Il en résulte que, suite aux menaces de mort proférées contre lui par Conings, Marc Van Ranst est pour sa part toujours obligé de se terrer dans une cache avec sa famille…

Entretemps, les quatre lance-roquettes LAW ont été retrouvés dans sa voiture abandonnée à proximité de son domicile, alors que le même aurait été aperçu rôdant durant environ deux heures à proximité du domicile officiel du virologue Marc Van Ranst à Leuven.

Depuis lors, les marques de soutien au terroriste d’extrême-droite − poursuivi du chef de « tentative d’assassinat et processions illégale d’armes dans un contexte terroriste » − se sont multipliées à travers deux manifestations « physiques » ainsi que sur les réseaux sociaux.

L’homme a reçu l’appui de plus de 45 000 personnes sur un groupe Facebook intitulé « Als 1 achter Jürgen » (Comme un seul homme derrière Jürgen). Parmi ceux-ci, de nombreux militaires d’active et d’ex-militaires comme Tomas Boutens, l’ancien membre de la secte néo-nazie « Bloed, Bodem, Eer en Trouw » (Sang, Terre, Honneur et Fidélité), condamné en 2014 à 5 ans de prison dans le cadre d’un projet d’attaque terroriste.

Sur ce groupe – fermé depuis lors par Facebook… mais réouvert aussitôt sous d’autres noms −, Boutens qualifie ainsi Conings de « frère d’arme » en indiquant l’avoir connu lors de la mission ISAF IV/2 en 2003-2004 en Afghanistan.

Autre soutien, du côté francophone cette fois : celui de Hervé Van Laethem, dirigeant de NATION et lui-même ancien militaire en rupture de caserne.

Dans une interview donnée dans le style grumeleux, épais et larmoyant qui est le sien, il se présente comme une victime en expliquant avoir toujours essayé de se battre sur le plan légal pour faire respecter ses idées et ses droits au sein de l’Armée, mais que la chose avait été rendue impossible suite aux agissements de délateurs d’extrême-gauche et par le fait que le ministre de tutelle de l’époque était le PS Guy Coeme.

Van Laethem explique encore qu’il a dû se résoudre à donner sa démission et que c’est peut-être ce genre de manœuvres anti-démocratiques/anti-nationalistes qui ont provoqué la réaction irrationnelle du caporal Conings.

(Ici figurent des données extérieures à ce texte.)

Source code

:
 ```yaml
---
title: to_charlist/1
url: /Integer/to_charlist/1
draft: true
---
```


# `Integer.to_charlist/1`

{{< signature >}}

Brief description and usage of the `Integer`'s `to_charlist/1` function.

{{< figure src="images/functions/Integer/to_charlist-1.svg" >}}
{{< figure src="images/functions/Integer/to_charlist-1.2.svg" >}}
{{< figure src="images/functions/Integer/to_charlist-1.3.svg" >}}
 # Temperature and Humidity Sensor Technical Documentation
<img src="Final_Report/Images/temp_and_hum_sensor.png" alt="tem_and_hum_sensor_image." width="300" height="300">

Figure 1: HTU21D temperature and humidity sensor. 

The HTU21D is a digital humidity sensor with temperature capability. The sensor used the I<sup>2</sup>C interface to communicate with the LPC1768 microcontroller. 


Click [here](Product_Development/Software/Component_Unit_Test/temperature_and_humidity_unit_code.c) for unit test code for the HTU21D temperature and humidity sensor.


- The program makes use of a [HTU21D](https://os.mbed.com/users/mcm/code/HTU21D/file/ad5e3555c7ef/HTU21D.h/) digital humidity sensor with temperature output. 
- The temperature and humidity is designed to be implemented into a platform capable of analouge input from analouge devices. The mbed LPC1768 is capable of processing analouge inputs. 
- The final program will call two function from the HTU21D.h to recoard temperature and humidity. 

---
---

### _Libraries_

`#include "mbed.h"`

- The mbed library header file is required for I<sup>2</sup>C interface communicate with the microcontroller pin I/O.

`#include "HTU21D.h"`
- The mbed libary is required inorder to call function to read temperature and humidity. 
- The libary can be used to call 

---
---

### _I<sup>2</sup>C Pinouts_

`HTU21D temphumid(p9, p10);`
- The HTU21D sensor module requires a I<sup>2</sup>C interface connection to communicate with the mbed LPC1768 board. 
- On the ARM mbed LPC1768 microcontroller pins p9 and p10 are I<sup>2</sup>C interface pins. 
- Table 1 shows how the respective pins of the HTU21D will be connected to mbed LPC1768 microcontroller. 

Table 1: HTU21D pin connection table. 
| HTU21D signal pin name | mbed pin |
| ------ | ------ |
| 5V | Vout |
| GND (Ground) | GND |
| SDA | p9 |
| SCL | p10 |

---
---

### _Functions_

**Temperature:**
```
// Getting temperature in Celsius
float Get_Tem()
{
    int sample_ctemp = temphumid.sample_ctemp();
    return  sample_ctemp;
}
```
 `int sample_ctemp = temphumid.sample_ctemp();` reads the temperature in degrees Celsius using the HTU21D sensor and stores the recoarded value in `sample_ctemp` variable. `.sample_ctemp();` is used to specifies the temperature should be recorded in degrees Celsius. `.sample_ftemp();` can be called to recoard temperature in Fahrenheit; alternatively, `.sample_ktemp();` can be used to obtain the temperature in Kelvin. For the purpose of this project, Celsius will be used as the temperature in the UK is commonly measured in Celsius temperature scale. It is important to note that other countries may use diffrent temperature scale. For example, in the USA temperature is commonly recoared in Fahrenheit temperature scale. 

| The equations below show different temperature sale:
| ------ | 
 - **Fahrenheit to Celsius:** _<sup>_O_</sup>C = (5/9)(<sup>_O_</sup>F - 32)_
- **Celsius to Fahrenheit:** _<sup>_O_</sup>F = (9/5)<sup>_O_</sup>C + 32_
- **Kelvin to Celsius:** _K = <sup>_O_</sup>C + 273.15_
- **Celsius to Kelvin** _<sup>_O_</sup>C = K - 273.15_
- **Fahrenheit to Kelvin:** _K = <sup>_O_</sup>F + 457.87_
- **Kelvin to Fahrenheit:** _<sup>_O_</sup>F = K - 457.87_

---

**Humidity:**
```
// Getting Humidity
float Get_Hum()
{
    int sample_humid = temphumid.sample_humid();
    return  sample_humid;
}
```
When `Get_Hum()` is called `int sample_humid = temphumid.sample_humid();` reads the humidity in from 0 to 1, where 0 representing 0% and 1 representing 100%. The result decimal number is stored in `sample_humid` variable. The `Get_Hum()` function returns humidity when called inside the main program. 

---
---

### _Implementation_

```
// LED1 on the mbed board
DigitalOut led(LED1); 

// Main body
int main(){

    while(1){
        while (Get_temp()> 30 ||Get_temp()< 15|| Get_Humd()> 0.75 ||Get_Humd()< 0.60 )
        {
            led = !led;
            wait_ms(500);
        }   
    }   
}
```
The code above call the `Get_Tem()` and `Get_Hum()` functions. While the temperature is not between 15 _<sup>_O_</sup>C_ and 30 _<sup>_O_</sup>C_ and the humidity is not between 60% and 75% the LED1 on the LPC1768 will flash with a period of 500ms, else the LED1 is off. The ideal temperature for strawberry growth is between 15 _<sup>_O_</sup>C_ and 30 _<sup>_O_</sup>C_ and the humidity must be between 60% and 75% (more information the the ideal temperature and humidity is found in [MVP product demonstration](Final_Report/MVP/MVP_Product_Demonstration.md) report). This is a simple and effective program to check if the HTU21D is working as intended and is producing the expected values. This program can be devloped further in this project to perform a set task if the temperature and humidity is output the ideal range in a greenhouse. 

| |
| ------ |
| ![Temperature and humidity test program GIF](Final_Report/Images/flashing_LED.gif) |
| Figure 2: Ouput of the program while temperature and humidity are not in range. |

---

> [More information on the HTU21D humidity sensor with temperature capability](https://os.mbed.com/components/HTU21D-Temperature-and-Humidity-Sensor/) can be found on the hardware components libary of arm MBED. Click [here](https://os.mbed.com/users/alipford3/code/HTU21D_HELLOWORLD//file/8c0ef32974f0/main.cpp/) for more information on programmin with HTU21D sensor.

Il ne dira rien, bien entendu, sur le fait que les fascistes sont des individualistes forcenés facilement envahis de frustration car soumis à la concurrence générale entre individus insufflée par le capitalisme et, dans ce cadre, éprouvent la sensation de valoir mieux que « la masse » tout en étant pas reconnus à leur « juste valeur ».

Les fascistes à l’offensive

Un récent sondage réalisé en avril dernier pour la la télévision publique flamande VRT et le quotidien De Standaard nous indique que le Vlaams Belang et la N-VA engrangeraient plus de 50% des voix en Flandre en cas de nouvelles élections, tout en donnant le Vlaams Belang vainqueur dans le Nord du pays.

Mais pourquoi donc les réactionnaires, les fascistes, les complotistes, les post-modernes – jusqu’aux  cinglés ésotériques –, ont-ils tellement le vent en poupe en Belgique ?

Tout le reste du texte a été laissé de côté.